Currently, Synthetix is ​​one of the most popular decentralized derivatives exchanges, in 2020, its total value locked rose to 1 billion US dollars, and then the sharp correction of the entire industry caused the TVL and daily active users of most DEXs to decline .

The exchange allows users to create a tool called a synthetic asset "Synth" that can track gold, fiat and cryptocurrencies. It also allows for the creation of assets that can back track the price of an asset.

Platform users can also stake native SNX tokens as collateral to mint new synthetic coins, and similar to Uniswap, those providing liquidity will be rewarded by earning a portion of the exchange’s transaction fees.

Those who are familiar with DEXs such as Uniswap know that literally anyone can list new assets. In terms of derivatives, this means that any underlying asset can be converted into derivatives.

While some investors shy away from KYC and tax compliance, for crypto service providers, this is a serious issue. According to Molly Wintermute, an anonymous developer believed to have founded the Hegic DEX, compliance is more of an issue for centralized crypto service providers than for DEXs.

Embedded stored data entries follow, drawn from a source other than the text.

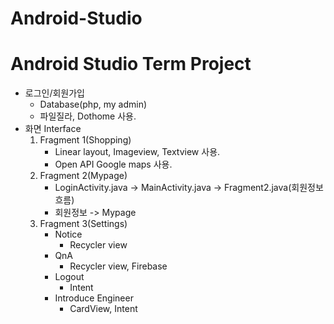 # Android-Studio
Android Studio Term Project<Fasion Preview>
  ===
  - 로그인/회원가입
    - Database(php, my admin)
    - 파일질라, Dothome 사용.
  - 화면 Interface
    1. Fragment 1(Shopping)
        - Linear layout, Imageview, Textview 사용.
        - Open API Google maps 사용.
    2. Fragment 2(Mypage)
        - LoginActivity.java -> MainActivity.java -> Fragment2.java(회원정보 흐름)
        - 회원정보 -> Mypage
    3. Fragment 3(Settings)
        - Notice
          - Recycler view
        - QnA
          - Recycler view, Firebase
        - Logout
          - Intent
        - Introduce Engineer
          - CardView, Intent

When asked how DEXs could remain compliant with financial regulators, Wintermute explained in his distinctive vernacular: “They can’t, it’s a new layer of financial infrastructure, not an addition to the existing financial system.” .It’s like TCP/IP or FTP, not a decentralized crypto exchange. Unless the public blockchain is open and permissionless, it’s almost impossible to ban decentralized derivatives protocols.”

According to Wintermute, the number of investors actually using DEXs is quite small compared to the total number of crypto investors. In Wintermute’s view, this means that the FCA’s derivatives ban is completely irrelevant to the recent legal action against BitMEX, nor does it apply to decentralized finance protocols.

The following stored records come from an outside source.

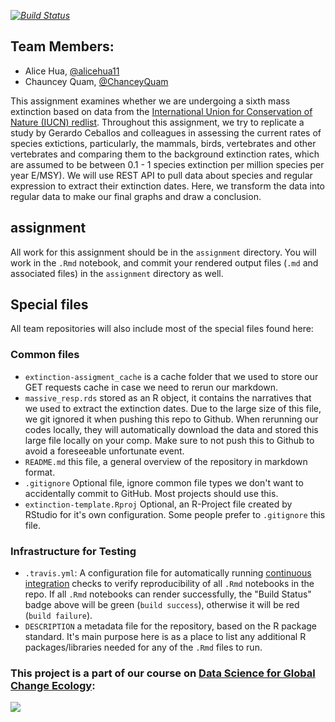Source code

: 
*[![Build Status](https://travis-ci.com/espm-157/extinction-extinction-quam-hua.svg?token=7gSxV1VqqHz7TUXHHWGp&branch=master)](https://travis-ci.com/espm-157/extinction-extinction-quam-hua)*

## Team Members:

- Alice Hua, [@alicehua11](https://github.com/alicehua11)
- Chauncey Quam, [@ChanceyQuam](https://github.com/ChaunceyQuam)

This assignment examines whether we are undergoing a sixth mass extinction based on data from the [International Union for Conservation of Nature (IUCN) redlist](https://www.iucnredlist.org/). 
Throughout this assignment, we try to replicate a study by Gerardo Ceballos and colleagues in assessing the current rates of species extictions, particularly, the mammals, birds, vertebrates and other vertebrates and comparing them to the background extinction rates, which are assumed to be between 0.1 - 1 species extinction per million species per year E/MSY).
We will use REST API to pull data about species and regular expression to extract their extinction dates. Here, we transform the data into regular data to make our final graphs and draw a conclusion.

## assignment

All work for this assignment should be in the `assignment` directory.  You will work in the `.Rmd` notebook, and commit your rendered output files (`.md` and associated files) in the `assignment` directory as well.

## Special files

All team repositories will also include most of the special files found here:

### Common files
- `extinction-assigment_cache` is a cache folder that we used to store our GET requests cache in case we need to rerun our markdown.
- `massive_resp.rds` stored as an R object, it contains the narratives that we used to extract the extinction dates. Due to the large size of this file, we git ignored it when pushing this repo to Github. When rerunning our codes locally, they will automatically download the data and stored this large file locally on your comp. Make sure to not push this to Github to avoid a foreseeable unfortunate event.
- `README.md` this file, a general overview of the repository in markdown format.  
- `.gitignore` Optional file, ignore common file types we don't want to accidentally commit to GitHub. Most projects should use this. 
- `extinction-template.Rproj` Optional, an R-Project file created by RStudio for it's own configuration.  Some people prefer to `.gitignore` this file.


### Infrastructure for Testing

- `.travis.yml`: A configuration file for automatically running [continuous integration](https://travis-ci.com) checks to verify reproducibility of all `.Rmd` notebooks in the repo.  If all `.Rmd` notebooks can render successfully, the "Build Status" badge above will be green (`build success`), otherwise it will be red (`build failure`).  
- `DESCRIPTION` a metadata file for the repository, based on the R package standard. It's main purpose here is as a place to list any additional R packages/libraries needed for any of the `.Rmd` files to run.

### This project is a part of our course on [Data Science for Global Change Ecology](https://espm-157.carlboettiger.info/):
[![](spatial/images/classpic.JPG)](https://espm-157.carlboettiger.info/)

Wintermute said: “Decentralized derivatives are part of the small crypto world. There are 100M+ crypto holders globally. About 5-10 people are probably actively trading crypto derivatives (global). I don’t think the FCA ban opens any new Interesting opportunity. Nothing has changed."

In addition to addressing privacy concerns and restoring decentralization in the crypto space, DEXs also provide a sandbox for second-tier developers. As Cointelegraph reported, scaling the Ethereum network is an ongoing challenge.

When the network becomes congested during times of high demand, gas fees multiply and transaction speeds grind to a halt. As Ethereum 2.0 is "developing" emotionally, some DEXs have begun to try to integrate second-layer solutions to provide cheaper and faster options for users who are willing to give up the Ethereum network.

Project Serum is probably one of the more famous success stories of a non-Ethereum-based DEX.

The decentralized derivatives-based project is built on the Solana blockchain rather than the default Ethereum network that most DEXs operate on, but it is also fully interoperable with ERC-20-based assets and Bitcoin.

FTX CEO Sam Bankman-Fried and his team are the brains behind Project Serum, which according to Bankman-Fried aims to circumvent the privacy and security concerns of centralized exchanges by providing users with a permissionless method to invest using leverage and swapping assets.

The project also offers a cheaper alternative to the high gas fees and slow transaction speeds that often plague the Ethereum network during times of high traffic.